▶ _YOUR INSTRUCTIONS_: Find the lines below that include the word "contiene" and report how many there are, with no other text.

▶ _DATA SECTION_:
——————————

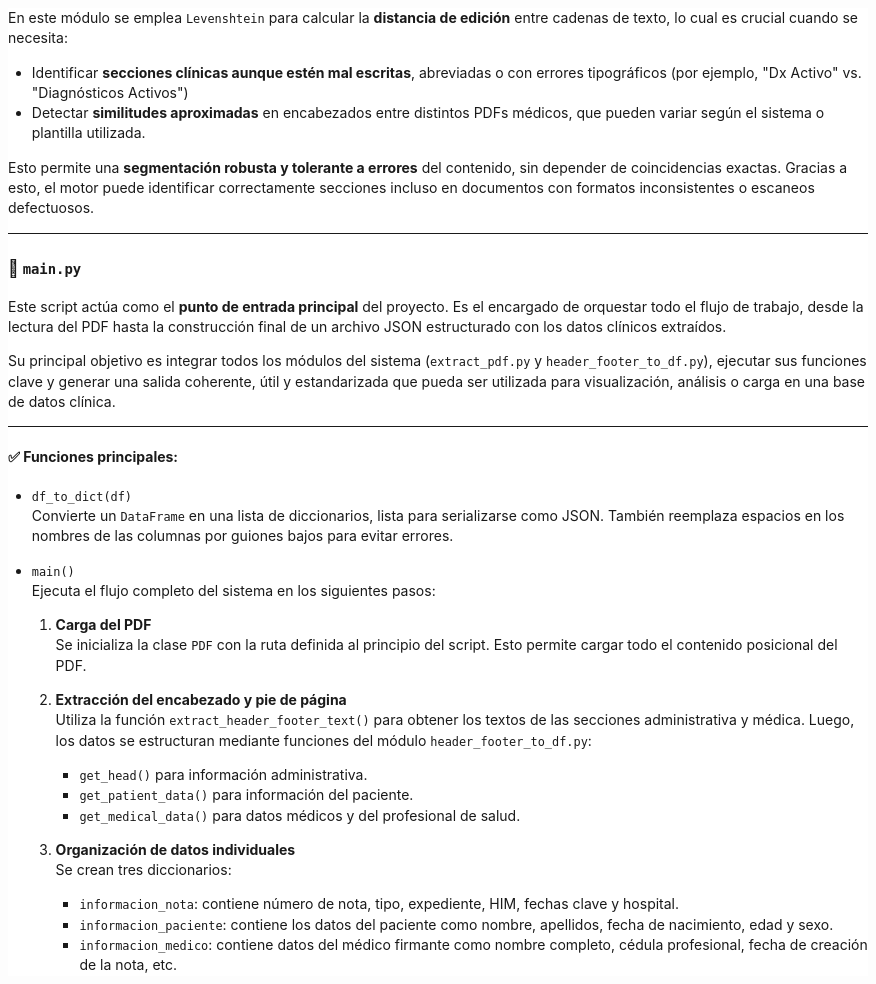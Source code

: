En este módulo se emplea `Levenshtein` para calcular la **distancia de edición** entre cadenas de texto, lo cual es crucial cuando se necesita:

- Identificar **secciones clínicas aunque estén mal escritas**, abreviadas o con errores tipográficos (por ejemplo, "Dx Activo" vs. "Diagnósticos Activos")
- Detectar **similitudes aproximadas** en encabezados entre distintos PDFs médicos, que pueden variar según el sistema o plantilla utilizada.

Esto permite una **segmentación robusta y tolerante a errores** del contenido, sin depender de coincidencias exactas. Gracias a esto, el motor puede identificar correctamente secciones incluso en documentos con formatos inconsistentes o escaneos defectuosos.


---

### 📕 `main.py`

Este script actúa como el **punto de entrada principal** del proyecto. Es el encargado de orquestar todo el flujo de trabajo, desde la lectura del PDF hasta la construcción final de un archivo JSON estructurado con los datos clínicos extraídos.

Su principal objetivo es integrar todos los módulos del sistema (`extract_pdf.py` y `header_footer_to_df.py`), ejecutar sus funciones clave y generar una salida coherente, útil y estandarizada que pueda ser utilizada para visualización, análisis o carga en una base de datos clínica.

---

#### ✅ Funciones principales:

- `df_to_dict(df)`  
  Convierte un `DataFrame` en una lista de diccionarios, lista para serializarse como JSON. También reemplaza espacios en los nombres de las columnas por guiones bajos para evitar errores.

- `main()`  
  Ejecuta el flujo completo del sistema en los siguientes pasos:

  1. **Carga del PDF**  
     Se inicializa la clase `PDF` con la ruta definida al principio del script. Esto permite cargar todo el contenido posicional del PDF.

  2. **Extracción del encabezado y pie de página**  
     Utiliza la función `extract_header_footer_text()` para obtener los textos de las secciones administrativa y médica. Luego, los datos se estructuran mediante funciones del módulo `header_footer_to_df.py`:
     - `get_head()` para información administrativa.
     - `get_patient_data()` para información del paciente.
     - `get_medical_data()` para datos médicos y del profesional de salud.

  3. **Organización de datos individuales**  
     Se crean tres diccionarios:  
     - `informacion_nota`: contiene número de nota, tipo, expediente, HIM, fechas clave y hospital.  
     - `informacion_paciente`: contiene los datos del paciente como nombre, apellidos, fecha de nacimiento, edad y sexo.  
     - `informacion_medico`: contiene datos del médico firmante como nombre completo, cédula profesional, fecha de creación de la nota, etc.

——————————

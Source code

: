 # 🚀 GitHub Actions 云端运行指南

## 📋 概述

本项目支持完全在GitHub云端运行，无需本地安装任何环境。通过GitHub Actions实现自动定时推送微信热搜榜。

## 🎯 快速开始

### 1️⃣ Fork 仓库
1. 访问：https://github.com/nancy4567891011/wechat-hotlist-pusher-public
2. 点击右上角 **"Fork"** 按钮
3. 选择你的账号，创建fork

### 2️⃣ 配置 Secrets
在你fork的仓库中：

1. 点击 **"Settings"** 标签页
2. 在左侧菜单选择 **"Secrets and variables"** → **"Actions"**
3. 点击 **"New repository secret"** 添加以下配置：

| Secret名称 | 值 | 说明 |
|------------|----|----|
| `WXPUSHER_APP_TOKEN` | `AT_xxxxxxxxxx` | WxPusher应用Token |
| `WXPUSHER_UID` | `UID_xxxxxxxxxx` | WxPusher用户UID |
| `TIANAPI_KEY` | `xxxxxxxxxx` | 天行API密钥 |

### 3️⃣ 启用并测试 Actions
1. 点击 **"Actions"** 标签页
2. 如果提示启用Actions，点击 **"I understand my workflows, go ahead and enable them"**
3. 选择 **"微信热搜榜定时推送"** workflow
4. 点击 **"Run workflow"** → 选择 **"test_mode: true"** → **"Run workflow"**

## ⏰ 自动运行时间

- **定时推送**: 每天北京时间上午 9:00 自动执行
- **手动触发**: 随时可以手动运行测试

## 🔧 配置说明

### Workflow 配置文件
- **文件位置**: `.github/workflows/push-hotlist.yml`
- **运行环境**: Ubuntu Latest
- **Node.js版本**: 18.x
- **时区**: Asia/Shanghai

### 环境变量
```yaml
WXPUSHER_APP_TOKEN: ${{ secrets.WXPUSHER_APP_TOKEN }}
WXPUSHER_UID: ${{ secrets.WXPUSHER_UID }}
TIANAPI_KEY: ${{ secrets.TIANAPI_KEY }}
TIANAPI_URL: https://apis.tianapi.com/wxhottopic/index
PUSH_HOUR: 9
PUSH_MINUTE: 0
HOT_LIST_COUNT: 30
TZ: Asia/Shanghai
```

——————————

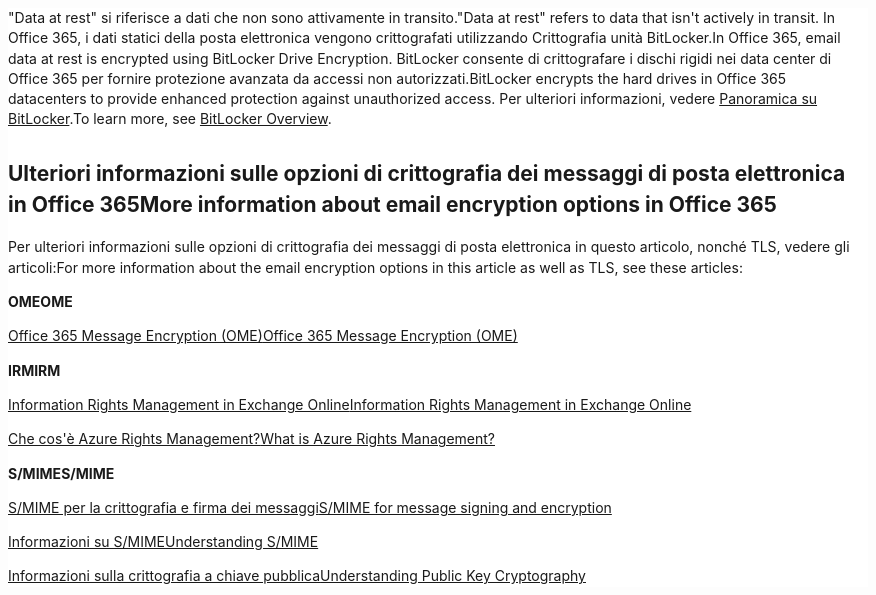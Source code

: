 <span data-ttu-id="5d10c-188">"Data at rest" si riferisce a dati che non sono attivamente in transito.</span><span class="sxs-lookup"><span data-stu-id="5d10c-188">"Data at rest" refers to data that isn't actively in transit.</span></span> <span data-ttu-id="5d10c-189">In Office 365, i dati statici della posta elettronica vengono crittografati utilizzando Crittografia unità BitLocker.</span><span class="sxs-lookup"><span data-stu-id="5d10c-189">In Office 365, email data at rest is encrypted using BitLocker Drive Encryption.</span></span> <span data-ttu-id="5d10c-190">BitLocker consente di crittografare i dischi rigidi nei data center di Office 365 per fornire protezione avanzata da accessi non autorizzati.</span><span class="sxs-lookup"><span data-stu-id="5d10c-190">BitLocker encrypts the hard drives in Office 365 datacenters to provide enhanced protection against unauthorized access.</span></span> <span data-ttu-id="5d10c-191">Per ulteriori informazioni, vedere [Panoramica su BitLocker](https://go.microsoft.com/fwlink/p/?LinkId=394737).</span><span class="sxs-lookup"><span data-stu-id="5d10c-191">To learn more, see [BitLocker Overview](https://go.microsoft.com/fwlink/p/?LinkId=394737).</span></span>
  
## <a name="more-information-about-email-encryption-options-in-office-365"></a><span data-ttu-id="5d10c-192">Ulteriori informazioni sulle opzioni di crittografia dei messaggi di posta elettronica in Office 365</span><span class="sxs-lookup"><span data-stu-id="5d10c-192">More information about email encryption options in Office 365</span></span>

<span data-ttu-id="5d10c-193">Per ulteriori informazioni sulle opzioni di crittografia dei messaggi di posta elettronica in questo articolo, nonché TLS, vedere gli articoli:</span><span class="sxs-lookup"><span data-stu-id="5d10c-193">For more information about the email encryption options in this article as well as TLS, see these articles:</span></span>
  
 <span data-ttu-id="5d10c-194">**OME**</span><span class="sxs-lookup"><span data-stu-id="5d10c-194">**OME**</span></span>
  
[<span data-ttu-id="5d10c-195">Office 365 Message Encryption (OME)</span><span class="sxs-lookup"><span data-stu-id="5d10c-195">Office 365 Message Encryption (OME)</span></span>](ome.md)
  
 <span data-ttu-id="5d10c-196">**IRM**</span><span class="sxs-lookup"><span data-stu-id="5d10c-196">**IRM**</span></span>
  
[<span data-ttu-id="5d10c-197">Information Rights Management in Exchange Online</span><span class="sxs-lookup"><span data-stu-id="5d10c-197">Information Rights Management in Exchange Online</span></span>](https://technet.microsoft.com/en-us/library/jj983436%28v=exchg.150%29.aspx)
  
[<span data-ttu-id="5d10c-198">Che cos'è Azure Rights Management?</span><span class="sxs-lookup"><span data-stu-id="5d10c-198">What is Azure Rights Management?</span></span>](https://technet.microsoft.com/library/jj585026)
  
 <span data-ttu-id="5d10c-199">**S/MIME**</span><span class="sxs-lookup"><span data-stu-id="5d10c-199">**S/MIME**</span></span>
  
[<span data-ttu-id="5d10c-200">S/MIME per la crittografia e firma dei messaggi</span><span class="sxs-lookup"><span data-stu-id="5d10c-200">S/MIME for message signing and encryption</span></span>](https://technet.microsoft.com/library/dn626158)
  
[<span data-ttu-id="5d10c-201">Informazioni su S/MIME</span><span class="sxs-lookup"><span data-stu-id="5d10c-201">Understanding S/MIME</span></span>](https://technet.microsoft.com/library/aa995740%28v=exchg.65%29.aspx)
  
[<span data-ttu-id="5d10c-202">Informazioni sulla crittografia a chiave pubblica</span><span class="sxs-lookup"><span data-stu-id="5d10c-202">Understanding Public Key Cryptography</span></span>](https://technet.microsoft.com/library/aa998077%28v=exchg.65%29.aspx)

——————————

▶ _SOLUTION FOR THIS EXERCISE_: 3